On the day of George Floyd’s funeral, as American cities continued to fill with protesters demonstrating for Black lives, Congress sought to pass a bill that would make lynching a federal crime. But one man, Kentucky Senator Rand Paul, stood in the way.
In an emotional exchange on the Senate floor Thursday, Senator Cory Booker and Kamala Harris pleaded with Paul to stand down and allow their legislation to pass. The bill, the Emmett Till Anti-Lynching Act, named after the 14-year-old Black teenager who was brutally murdered in 1955, has broad bipartisan support.
“I have had children break down with me this week wondering if this is a country that values their lives as much as white people’s lives,” Booker said, choking up on the Senate floor. “I have had to explain to grown men this week that there is still hope in America … For one member to yield … for one day and give America this win. Let us pass this legislation today of all days, let us give a headline tomorrow that will give hope to this country that we can get it right. It may not cure the ills that so many are protesting about but it could be a sign of hope.”
Congress has failed to pass similar anti-lynching legislation repeatedly over the last century. In a separate session last year, the Senate passed this bill unanimously, in a voice vote. The House passed an identical bill this February, and it has sat in the Senate until now.
But on Thursday, Paul objected to the bill, which would make lynching a federal hate crime with a heightened sentencing penalty, because he said it was too broad. It could implicate people who got into a bar fight, or had an altercation that led to “minor bruising,” Paul said, citing an incident in which a Black woman slapped three Jewish women that the senator said could be wrongly over-sentenced under the bill.
“You think I’m taking great joy in being here? No,” Paul said on the floor. “You think I’m getting any good publicity out of this? No. I will be excoriated by simple-minded people on the internet who think I somehow don’t like Emmett Till or appreciate the history and memory of Emmett Till. I’ll be lectured to by everybody that I have no right to have an opinion on any of these things.”
Paul said he’s been working with Booker’s office for three months to tighten the language in the bill, noting that his objections are closely tied to the debate around mandatory minimums.
Paul offered an amendment to address his concerns, which Harris and Booker called unnecessary. If the Senate were to take up Paul’s amendment, it would further delay passage of the bill by requiring the legislation to go back to the House for yet another vote.
Anti-lynching legislation has volleyed between the House and Senate for decades, making its passage a symbolic gesture in the face of continued racial injustice. Harris called Ahmaud Arbery, the Black man who was shot to death by white neighbours while on a run in Georgia, “a victim of a modern-day lynching.”
“There’s no reason for this,” Harris said of Paul’s objection, saying the amendment would put “a greater burden on victims of lynching than is currently required by federal hate crimes law.”
“There is no reason other than cruel and deliberate obstruction on a day of mourning,” she said.
Booker, who has worked with Paul on criminal justice issues in the past, made a heartfelt plea to Paul saying he did not question the senator’s convictions.

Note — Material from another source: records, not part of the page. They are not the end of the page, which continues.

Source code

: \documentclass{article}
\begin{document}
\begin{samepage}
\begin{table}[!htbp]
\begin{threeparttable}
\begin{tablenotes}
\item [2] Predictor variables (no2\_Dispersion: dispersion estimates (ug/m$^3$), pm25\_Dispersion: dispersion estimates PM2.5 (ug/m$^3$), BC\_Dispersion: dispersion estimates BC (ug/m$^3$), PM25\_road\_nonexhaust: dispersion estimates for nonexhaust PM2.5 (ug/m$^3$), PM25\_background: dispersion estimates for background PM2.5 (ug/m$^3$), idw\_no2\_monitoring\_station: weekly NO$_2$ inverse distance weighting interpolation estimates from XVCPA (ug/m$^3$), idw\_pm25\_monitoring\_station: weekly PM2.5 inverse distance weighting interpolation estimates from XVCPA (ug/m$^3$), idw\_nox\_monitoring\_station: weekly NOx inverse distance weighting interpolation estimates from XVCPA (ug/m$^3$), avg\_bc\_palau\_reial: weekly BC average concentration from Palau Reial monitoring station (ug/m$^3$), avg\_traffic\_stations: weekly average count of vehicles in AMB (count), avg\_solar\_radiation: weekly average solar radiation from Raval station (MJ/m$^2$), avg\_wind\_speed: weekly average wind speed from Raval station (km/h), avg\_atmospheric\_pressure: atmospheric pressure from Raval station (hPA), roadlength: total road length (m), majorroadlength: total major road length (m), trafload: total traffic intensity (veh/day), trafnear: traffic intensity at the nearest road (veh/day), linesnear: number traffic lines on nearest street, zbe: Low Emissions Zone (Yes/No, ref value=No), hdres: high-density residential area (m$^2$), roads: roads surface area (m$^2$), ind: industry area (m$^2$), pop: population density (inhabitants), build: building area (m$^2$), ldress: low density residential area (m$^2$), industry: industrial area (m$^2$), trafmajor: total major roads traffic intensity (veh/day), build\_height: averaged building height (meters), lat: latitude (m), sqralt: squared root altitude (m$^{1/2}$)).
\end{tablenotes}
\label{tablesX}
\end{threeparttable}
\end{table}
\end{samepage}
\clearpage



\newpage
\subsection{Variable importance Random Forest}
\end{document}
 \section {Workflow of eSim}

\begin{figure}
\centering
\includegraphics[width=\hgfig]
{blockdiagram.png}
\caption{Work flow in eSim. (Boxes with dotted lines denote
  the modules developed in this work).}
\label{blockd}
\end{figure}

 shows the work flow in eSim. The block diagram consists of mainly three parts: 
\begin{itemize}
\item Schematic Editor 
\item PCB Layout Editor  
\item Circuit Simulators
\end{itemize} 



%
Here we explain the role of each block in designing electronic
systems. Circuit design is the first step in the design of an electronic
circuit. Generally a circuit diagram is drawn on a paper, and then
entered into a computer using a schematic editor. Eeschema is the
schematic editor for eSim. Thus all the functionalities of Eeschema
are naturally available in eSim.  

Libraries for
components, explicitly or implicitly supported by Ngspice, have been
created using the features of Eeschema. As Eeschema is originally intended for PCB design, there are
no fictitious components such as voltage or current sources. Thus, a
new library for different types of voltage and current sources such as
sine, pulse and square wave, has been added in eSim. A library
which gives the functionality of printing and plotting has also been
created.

But still his frustration with the Kentucky Republican was explicit.
“I’m so raw today,” Booker said. “Of all days we are doing this. Of all days we are doing this right now — God, if this bill passed today, what that would mean for America that this body and that body have now finally agreed.”
“I do not need my colleague, the senator from Kentucky, to tell me about one more lynching in this country. I have stood in the museum in Montgomery, Alabama, and watched African American families weeping at the stories of pregnant women lynched in this country and their babies ripped out of them while this body did nothing.”
Paul, however, stood firm.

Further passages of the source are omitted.